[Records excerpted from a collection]
——————————

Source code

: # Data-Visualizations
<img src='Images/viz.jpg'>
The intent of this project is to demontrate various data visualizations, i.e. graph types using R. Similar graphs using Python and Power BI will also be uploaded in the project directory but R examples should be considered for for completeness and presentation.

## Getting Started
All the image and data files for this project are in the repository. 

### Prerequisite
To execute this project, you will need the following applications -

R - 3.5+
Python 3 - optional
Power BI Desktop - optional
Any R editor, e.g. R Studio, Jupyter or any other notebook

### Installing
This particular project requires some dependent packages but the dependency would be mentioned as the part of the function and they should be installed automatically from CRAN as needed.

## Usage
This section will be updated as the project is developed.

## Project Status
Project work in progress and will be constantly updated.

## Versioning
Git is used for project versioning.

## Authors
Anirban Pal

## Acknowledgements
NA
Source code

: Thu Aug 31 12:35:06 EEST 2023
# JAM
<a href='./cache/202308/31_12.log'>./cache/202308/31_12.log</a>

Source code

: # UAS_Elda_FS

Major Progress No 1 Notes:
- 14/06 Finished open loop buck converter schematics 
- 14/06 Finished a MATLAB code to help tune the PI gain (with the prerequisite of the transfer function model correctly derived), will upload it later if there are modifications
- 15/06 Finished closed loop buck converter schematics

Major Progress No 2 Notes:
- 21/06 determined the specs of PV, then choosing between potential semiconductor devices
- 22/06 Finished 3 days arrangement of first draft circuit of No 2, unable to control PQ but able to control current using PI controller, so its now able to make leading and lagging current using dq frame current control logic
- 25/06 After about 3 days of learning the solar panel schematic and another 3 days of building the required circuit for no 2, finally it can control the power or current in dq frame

——————————

Your task is to quote, without any alteration, the lines running from the top of the records to the line that holds "Python 3 - optional", both included.

Source code

: # Data-Visualizations
<img src='Images/viz.jpg'>
The intent of this project is to demontrate various data visualizations, i.e. graph types using R. Similar graphs using Python and Power BI will also be uploaded in the project directory but R examples should be considered for for completeness and presentation.

## Getting Started
All the image and data files for this project are in the repository. 

### Prerequisite
To execute this project, you will need the following applications -

R - 3.5+
Python 3 - optional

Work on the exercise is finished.